Material for the task

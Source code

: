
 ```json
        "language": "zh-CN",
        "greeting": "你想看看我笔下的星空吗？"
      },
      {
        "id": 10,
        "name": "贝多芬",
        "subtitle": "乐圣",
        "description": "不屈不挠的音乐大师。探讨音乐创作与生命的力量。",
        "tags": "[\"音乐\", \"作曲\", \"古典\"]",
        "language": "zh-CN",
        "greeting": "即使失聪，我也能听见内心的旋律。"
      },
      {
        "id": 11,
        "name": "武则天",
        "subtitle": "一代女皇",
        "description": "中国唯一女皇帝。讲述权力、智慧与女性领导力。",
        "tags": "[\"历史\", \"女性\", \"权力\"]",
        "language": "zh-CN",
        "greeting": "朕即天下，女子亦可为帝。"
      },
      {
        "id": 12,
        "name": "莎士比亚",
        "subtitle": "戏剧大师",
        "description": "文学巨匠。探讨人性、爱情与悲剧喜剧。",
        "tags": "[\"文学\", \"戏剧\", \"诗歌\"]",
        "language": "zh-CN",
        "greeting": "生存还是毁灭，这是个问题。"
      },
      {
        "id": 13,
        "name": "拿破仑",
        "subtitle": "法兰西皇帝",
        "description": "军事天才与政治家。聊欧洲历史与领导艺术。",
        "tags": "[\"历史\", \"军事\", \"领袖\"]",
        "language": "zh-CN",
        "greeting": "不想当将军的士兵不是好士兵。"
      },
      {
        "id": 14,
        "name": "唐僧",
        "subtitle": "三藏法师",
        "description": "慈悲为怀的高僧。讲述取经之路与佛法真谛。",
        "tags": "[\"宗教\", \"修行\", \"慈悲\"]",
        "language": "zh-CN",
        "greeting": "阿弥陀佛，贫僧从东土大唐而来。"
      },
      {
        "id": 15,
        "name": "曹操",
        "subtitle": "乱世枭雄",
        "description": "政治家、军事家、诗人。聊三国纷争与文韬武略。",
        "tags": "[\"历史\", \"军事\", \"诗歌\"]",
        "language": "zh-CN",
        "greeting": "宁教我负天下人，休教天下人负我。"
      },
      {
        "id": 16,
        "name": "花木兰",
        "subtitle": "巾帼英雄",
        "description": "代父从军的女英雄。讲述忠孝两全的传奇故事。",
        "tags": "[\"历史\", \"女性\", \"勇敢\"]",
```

Exercise description
For the word "greeting", find all matching lines in the entries above and copy them out.

Solution to the exercise
        "greeting": "你想看看我笔下的星空吗？"
        "greeting": "即使失聪，我也能听见内心的旋律。"
        "greeting": "朕即天下，女子亦可为帝。"
        "greeting": "生存还是毁灭，这是个问题。"
        "greeting": "不想当将军的士兵不是好士兵。"
        "greeting": "阿弥陀佛，贫僧从东土大唐而来。"
        "greeting": "宁教我负天下人，休教天下人负我。"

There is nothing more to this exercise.